Between Hope and Heartbreak: Living as a Full-Time Carer
by Sarah-Jayne Gratton
This is a brilliant account of how it feels to be a caregiver. It describes many of my feelings and experiences as I look after my precious Anne, stricken with incurable brain cancer.

I have included some excerpts below but please read the whole article (grattongirl.com) by clicking here:
“There’s a silence that settles over your life when someone you love is seriously ill. It’s not the peaceful kind. Not the soft, comforting hush of a quiet morning, but a deeper, heavier stillness that sits somewhere behind the ribs. A waiting silence. A searching one.
People often say carers are strong. They mean well — bless them — but the truth is far more tangled. You don’t become strong. You simply become someone who keeps going, because stopping is not an option, not really!
Caring for someone you love is a strange, beautiful heartbreak. There’s tenderness, of course. Small rituals of support that become as natural as breathing. But there is loss too — those tiny, daily griefs that catch you off guard. The person you love is still there, still them … but illness reshapes them. It reshapes you. It reshapes the relationship you built and the life you thought you’d be living.
There are moments you don’t talk about; the panic you swallow, the decisions made on no sleep, the tears cried quietly into a pillow so they don’t hear. There’s the emotional fatigue that build, settles on your shoulders and refuses to move. And then there’s the guilt. The terrible, illogical guilt that creeps in when you feel exhausted, frustrated, or simply angry at the world.

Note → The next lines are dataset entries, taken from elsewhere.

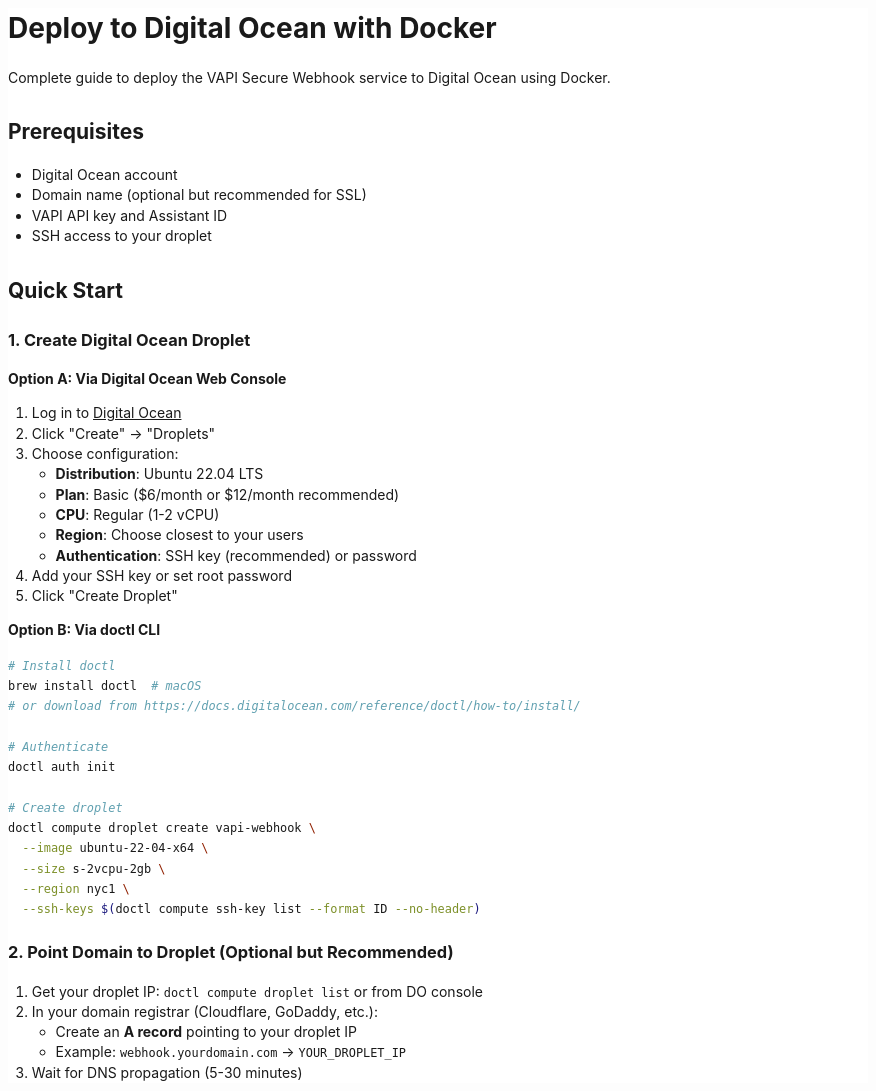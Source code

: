 # Deploy to Digital Ocean with Docker

Complete guide to deploy the VAPI Secure Webhook service to Digital Ocean using Docker.

## Prerequisites

- Digital Ocean account
- Domain name (optional but recommended for SSL)
- VAPI API key and Assistant ID
- SSH access to your droplet

## Quick Start

### 1. Create Digital Ocean Droplet

**Option A: Via Digital Ocean Web Console**

1. Log in to [Digital Ocean](https://cloud.digitalocean.com/)
2. Click "Create" → "Droplets"
3. Choose configuration:
   - **Distribution**: Ubuntu 22.04 LTS
   - **Plan**: Basic ($6/month or $12/month recommended)
   - **CPU**: Regular (1-2 vCPU)
   - **Region**: Choose closest to your users
   - **Authentication**: SSH key (recommended) or password
4. Add your SSH key or set root password
5. Click "Create Droplet"

**Option B: Via doctl CLI**

```bash
# Install doctl
brew install doctl  # macOS
# or download from https://docs.digitalocean.com/reference/doctl/how-to/install/

# Authenticate
doctl auth init

# Create droplet
doctl compute droplet create vapi-webhook \
  --image ubuntu-22-04-x64 \
  --size s-2vcpu-2gb \
  --region nyc1 \
  --ssh-keys $(doctl compute ssh-key list --format ID --no-header)
```

### 2. Point Domain to Droplet (Optional but Recommended)

1. Get your droplet IP: `doctl compute droplet list` or from DO console
2. In your domain registrar (Cloudflare, GoDaddy, etc.):
   - Create an **A record** pointing to your droplet IP
   - Example: `webhook.yourdomain.com` → `YOUR_DROPLET_IP`
3. Wait for DNS propagation (5-30 minutes)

But through it all, there is love — fierce, stubborn, undiminished love — the kind that doesn’t fade when life gets hard but somehow grows deeper roots.

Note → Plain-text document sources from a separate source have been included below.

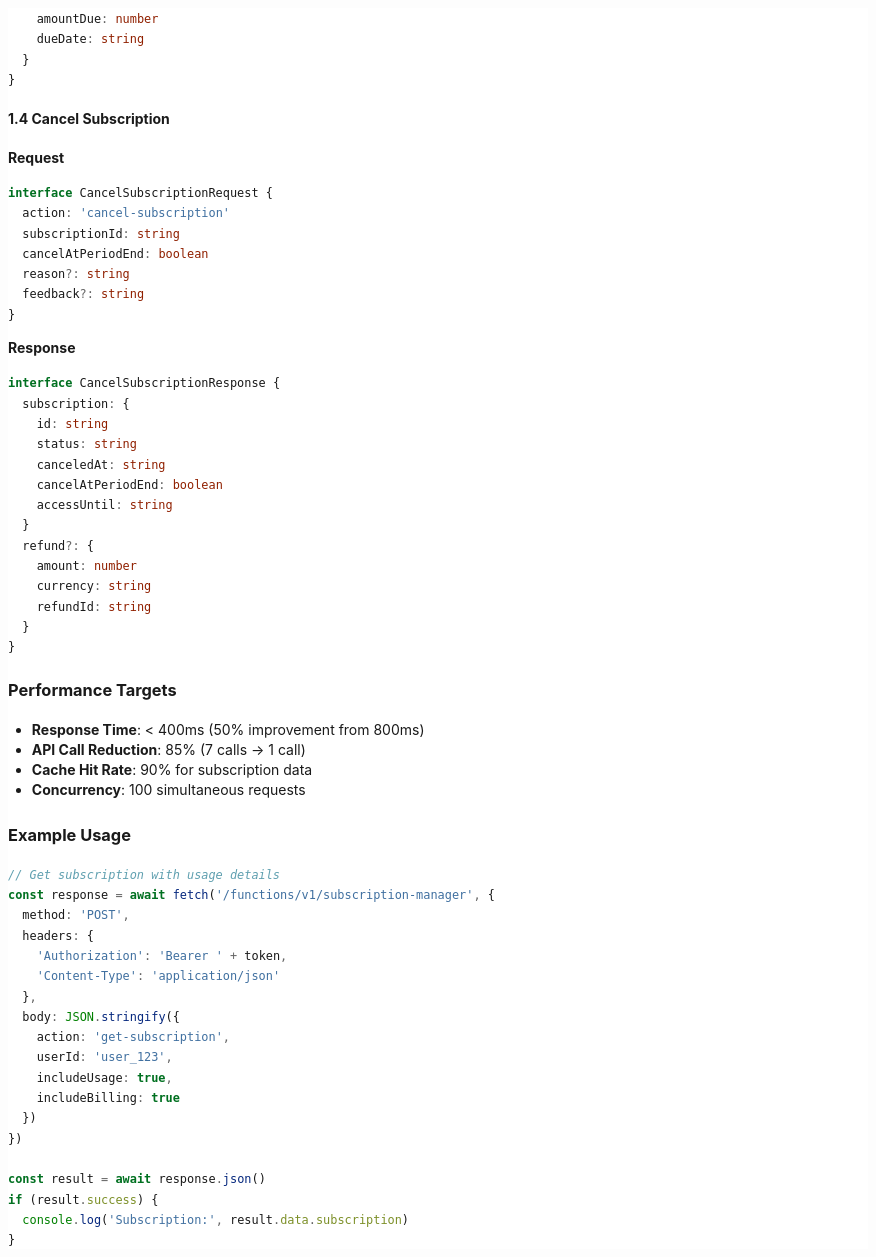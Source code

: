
 ```typescript
    amountDue: number
    dueDate: string
  }
}
```

#### 1.4 Cancel Subscription

**Request**
```typescript
interface CancelSubscriptionRequest {
  action: 'cancel-subscription'
  subscriptionId: string
  cancelAtPeriodEnd: boolean
  reason?: string
  feedback?: string
}
```

**Response**
```typescript
interface CancelSubscriptionResponse {
  subscription: {
    id: string
    status: string
    canceledAt: string
    cancelAtPeriodEnd: boolean
    accessUntil: string
  }
  refund?: {
    amount: number
    currency: string
    refundId: string
  }
}
```

### Performance Targets
- **Response Time**: < 400ms (50% improvement from 800ms)
- **API Call Reduction**: 85% (7 calls → 1 call)
- **Cache Hit Rate**: 90% for subscription data
- **Concurrency**: 100 simultaneous requests

### Example Usage

```typescript
// Get subscription with usage details
const response = await fetch('/functions/v1/subscription-manager', {
  method: 'POST',
  headers: {
    'Authorization': 'Bearer ' + token,
    'Content-Type': 'application/json'
  },
  body: JSON.stringify({
    action: 'get-subscription',
    userId: 'user_123',
    includeUsage: true,
    includeBilling: true
  })
})

const result = await response.json()
if (result.success) {
  console.log('Subscription:', result.data.subscription)
}
```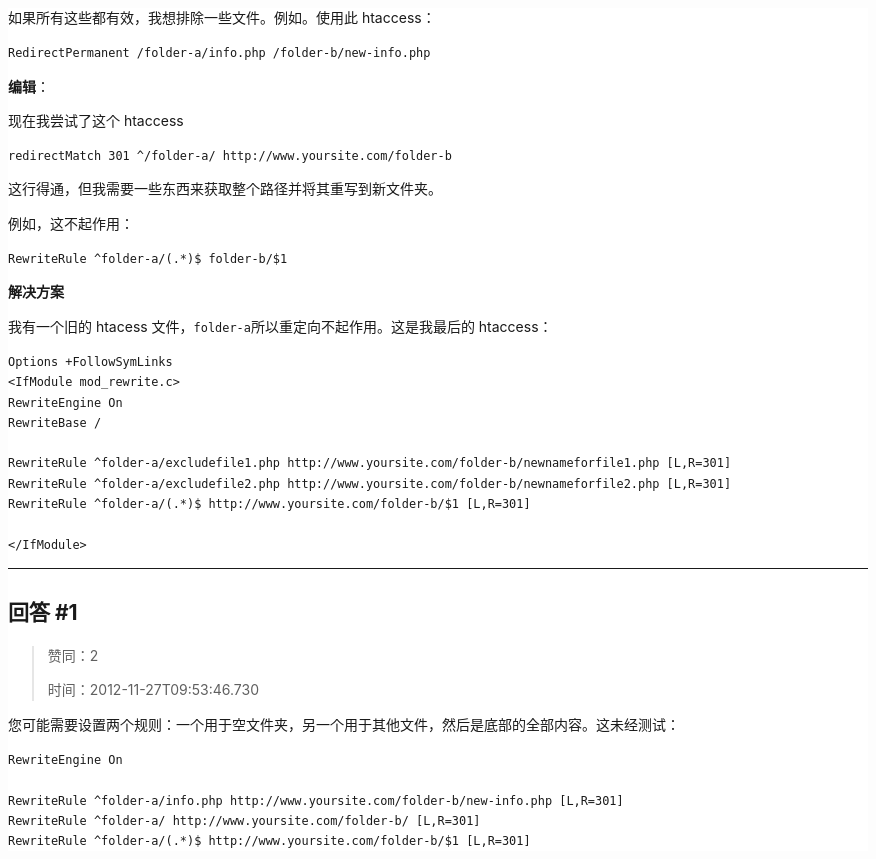 如果所有这些都有效，我想排除一些文件。例如。使用此 htaccess：

```
RedirectPermanent /folder-a/info.php /folder-b/new-info.php 
```

**编辑**：

现在我尝试了这个 htaccess

```
redirectMatch 301 ^/folder-a/ http://www.yoursite.com/folder-b 
```

这行得通，但我需要一些东西来获取整个路径并将其重写到新文件夹。

例如，这不起作用：

```
RewriteRule ^folder-a/(.*)$ folder-b/$1 
```

**解决方案**

我有一个旧的 htacess 文件，`folder-a`所以重定向不起作用。这是我最后的 htaccess：

```
Options +FollowSymLinks
<IfModule mod_rewrite.c>
RewriteEngine On
RewriteBase /

RewriteRule ^folder-a/excludefile1.php http://www.yoursite.com/folder-b/newnameforfile1.php [L,R=301]
RewriteRule ^folder-a/excludefile2.php http://www.yoursite.com/folder-b/newnameforfile2.php [L,R=301]
RewriteRule ^folder-a/(.*)$ http://www.yoursite.com/folder-b/$1 [L,R=301]

</IfModule> 
```

* * *

## 回答 #1

> 赞同：2
> 
> 时间：2012-11-27T09:53:46.730

您可能需要设置两个规则：一个用于空文件夹，另一个用于其他文件，然后是底部的全部内容。这未经测试：

```
RewriteEngine On

RewriteRule ^folder-a/info.php http://www.yoursite.com/folder-b/new-info.php [L,R=301]
RewriteRule ^folder-a/ http://www.yoursite.com/folder-b/ [L,R=301]
RewriteRule ^folder-a/(.*)$ http://www.yoursite.com/folder-b/$1 [L,R=301] 
```
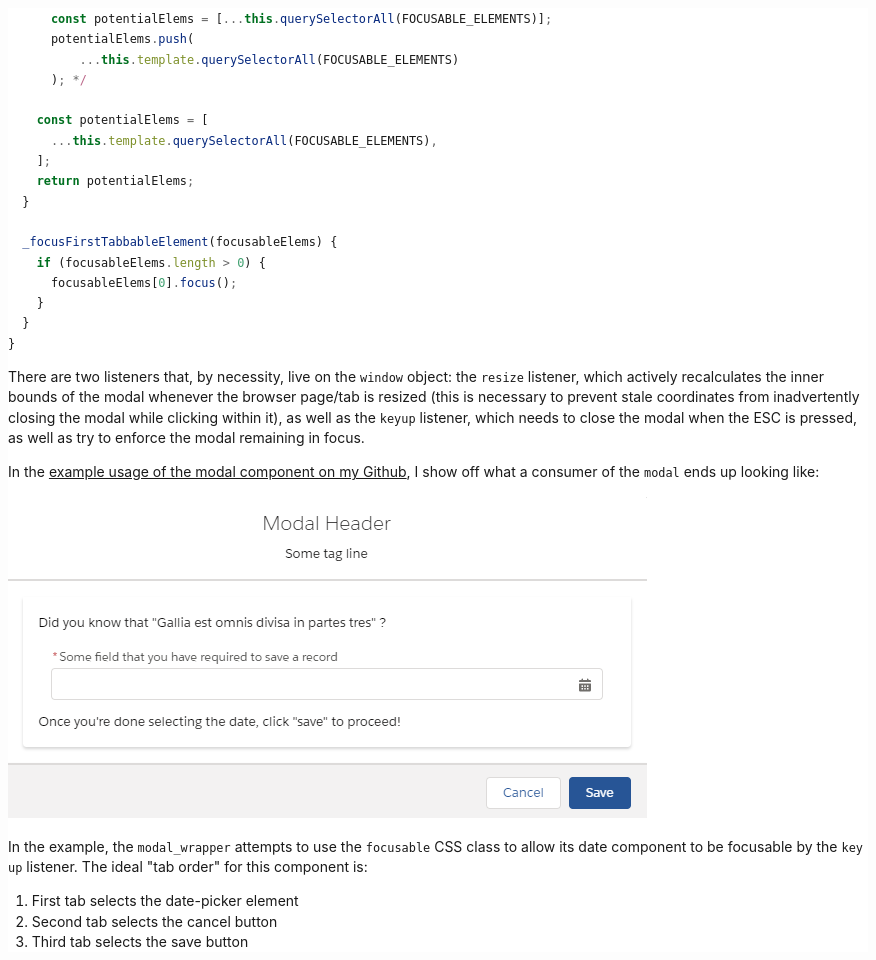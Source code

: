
```javascript
      const potentialElems = [...this.querySelectorAll(FOCUSABLE_ELEMENTS)];
      potentialElems.push(
          ...this.template.querySelectorAll(FOCUSABLE_ELEMENTS)
      ); */

    const potentialElems = [
      ...this.template.querySelectorAll(FOCUSABLE_ELEMENTS),
    ];
    return potentialElems;
  }

  _focusFirstTabbableElement(focusableElems) {
    if (focusableElems.length > 0) {
      focusableElems[0].focus();
    }
  }
}
```

There are two listeners that, by necessity, live on the `window` object: the `resize` listener, which actively recalculates the inner bounds of the modal whenever the browser page/tab is resized (this is necessary to prevent stale coordinates from inadvertently closing the modal while clicking within it), as well as the `keyup` listener, which needs to close the modal when the ESC is pressed, as well as try to enforce the modal remaining in focus.

In the [example usage of the modal component on my Github](https://github.com/jamessimone/lwc-modal), I show off what a consumer of the `modal` ends up looking like:

![LWC example consumer component on Github](/img/lwc-modal-consumer-github-example.png)

In the example, the `modal_wrapper` attempts to use the `focusable` CSS class to allow its date component to be focusable by the `keyup` listener. The ideal "tab order" for this component is:

1. First tab selects the date-picker element
2. Second tab selects the cancel button
3. Third tab selects the save button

What I do know is this: love is carrying us. Even on the days when fear is louder. Even on the days when I feel like I’m running on empty. Even on the days when uncertainty feels like too much.
And if you’re walking this same road, with your own person, your own story, your own nights awake and your own morning resolve, then I hope you know that you’re not walking it alone.
We go on. We keep loving. And somewhere in that, we find the strength we never thought we had.”